Activity |
Return a copy of each line in the listing that includes the word "classroom".

Data |

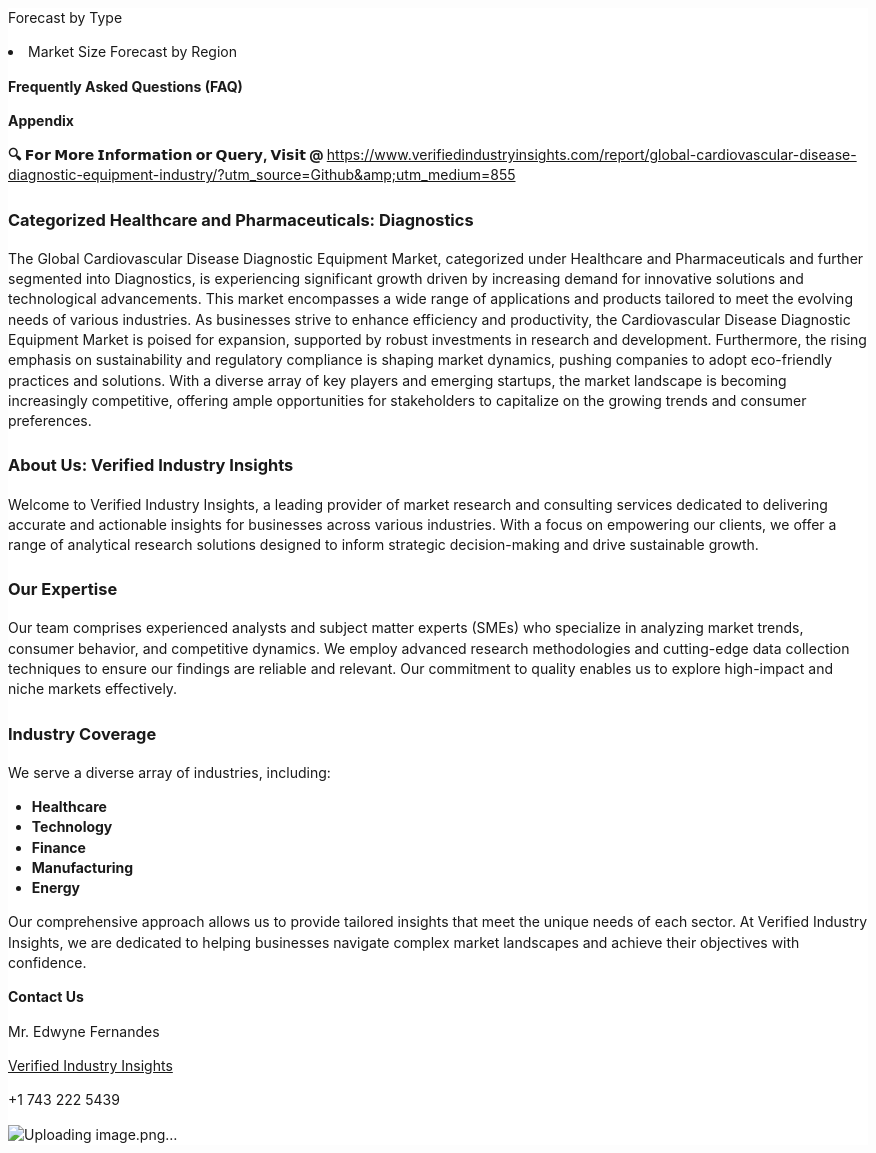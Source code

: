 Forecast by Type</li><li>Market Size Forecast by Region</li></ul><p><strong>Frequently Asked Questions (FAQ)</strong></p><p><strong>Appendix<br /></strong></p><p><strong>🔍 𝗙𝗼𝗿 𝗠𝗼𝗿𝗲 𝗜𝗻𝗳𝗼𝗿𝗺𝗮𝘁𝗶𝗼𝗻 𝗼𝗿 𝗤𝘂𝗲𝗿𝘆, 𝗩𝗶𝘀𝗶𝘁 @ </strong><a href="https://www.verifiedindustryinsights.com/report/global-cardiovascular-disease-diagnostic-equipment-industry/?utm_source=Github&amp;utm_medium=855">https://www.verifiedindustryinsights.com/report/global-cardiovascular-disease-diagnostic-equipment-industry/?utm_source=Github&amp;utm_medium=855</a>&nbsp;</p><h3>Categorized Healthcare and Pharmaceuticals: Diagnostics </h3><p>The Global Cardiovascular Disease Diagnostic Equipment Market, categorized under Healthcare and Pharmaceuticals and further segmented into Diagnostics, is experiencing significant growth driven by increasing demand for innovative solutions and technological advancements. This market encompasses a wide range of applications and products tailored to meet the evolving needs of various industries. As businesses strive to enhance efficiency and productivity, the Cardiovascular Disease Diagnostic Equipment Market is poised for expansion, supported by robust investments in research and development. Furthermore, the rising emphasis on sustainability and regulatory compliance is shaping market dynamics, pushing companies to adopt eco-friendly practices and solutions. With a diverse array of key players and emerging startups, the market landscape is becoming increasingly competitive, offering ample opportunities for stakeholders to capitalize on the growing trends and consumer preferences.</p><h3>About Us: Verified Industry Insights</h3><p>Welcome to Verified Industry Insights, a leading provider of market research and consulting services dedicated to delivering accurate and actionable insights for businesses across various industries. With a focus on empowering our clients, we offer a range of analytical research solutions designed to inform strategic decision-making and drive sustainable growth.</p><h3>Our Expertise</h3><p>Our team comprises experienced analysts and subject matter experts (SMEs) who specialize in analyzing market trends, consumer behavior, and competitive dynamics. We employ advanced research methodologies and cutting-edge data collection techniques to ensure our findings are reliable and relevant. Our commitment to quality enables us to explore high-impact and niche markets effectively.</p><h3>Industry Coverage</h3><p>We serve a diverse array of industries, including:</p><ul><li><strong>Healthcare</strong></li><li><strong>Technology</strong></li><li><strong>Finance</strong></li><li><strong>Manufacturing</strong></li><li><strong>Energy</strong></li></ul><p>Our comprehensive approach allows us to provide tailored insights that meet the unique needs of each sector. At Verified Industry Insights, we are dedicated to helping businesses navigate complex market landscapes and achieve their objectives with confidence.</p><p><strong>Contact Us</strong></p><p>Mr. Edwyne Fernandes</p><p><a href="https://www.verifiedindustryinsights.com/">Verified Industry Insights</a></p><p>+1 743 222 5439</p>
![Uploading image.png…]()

---

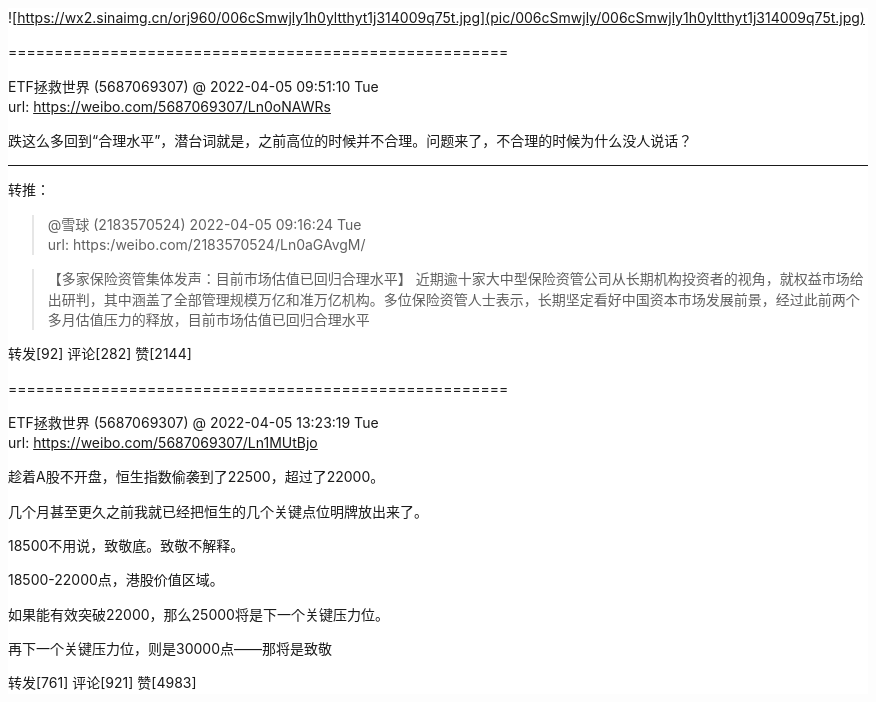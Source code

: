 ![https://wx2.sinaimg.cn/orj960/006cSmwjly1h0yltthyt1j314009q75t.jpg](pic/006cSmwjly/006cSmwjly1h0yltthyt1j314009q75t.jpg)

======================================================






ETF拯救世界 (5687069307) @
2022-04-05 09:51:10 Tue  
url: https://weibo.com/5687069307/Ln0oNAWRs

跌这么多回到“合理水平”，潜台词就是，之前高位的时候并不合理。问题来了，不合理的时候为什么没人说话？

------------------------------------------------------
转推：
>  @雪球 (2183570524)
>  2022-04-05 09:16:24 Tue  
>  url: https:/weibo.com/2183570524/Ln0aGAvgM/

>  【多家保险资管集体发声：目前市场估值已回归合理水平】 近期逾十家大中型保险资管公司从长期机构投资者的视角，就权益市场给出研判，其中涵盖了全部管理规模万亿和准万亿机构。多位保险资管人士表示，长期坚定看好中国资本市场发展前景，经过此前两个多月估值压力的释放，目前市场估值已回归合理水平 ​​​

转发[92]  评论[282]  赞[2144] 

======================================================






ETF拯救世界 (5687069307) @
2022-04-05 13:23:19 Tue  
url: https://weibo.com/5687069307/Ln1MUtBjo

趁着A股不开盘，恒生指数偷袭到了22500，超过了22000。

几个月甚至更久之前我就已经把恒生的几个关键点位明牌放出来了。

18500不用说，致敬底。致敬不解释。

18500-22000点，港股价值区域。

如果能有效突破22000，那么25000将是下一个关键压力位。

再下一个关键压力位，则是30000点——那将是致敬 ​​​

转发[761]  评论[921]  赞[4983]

...

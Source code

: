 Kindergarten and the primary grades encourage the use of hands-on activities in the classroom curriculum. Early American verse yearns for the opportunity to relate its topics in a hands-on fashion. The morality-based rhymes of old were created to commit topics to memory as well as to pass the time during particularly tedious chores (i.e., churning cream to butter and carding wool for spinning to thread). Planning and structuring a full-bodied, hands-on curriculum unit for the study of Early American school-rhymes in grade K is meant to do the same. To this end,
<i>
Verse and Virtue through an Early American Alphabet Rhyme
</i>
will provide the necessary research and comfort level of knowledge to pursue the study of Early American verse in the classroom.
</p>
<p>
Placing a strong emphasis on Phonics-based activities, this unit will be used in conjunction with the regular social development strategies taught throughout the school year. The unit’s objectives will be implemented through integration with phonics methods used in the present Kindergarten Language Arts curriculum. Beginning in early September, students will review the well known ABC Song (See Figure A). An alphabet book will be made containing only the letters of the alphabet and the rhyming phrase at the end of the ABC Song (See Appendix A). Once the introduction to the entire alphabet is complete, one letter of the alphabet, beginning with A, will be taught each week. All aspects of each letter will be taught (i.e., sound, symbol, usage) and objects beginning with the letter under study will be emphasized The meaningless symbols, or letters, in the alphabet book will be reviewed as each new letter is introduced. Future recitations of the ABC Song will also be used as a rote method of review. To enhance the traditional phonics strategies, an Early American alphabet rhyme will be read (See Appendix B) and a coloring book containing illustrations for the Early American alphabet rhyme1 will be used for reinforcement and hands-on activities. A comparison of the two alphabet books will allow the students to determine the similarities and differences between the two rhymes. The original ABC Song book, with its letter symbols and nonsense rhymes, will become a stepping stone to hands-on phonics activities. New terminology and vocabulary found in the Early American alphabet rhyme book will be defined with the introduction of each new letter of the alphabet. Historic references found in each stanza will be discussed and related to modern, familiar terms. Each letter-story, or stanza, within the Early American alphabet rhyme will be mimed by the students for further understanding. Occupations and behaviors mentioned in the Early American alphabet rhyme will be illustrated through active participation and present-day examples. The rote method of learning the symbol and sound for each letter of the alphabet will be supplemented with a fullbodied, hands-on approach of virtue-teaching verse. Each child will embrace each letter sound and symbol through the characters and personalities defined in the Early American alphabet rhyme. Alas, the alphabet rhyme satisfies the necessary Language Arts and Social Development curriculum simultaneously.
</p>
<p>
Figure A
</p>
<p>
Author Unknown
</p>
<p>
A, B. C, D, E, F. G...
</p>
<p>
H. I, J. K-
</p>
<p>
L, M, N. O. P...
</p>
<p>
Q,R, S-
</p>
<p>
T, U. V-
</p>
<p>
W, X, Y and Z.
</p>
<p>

Result of the exercise |
: Kindergarten and the primary grades encourage the use of hands-on activities in the classroom curriculum. Early American verse yearns for the opportunity to relate its topics in a hands-on fashion. The morality-based rhymes of old were created to commit topics to memory as well as to pass the time during particularly tedious chores (i.e., churning cream to butter and carding wool for spinning to thread). Planning and structuring a full-bodied, hands-on curriculum unit for the study of Early American school-rhymes in grade K is meant to do the same. To this end,
will provide the necessary research and comfort level of knowledge to pursue the study of Early American verse in the classroom.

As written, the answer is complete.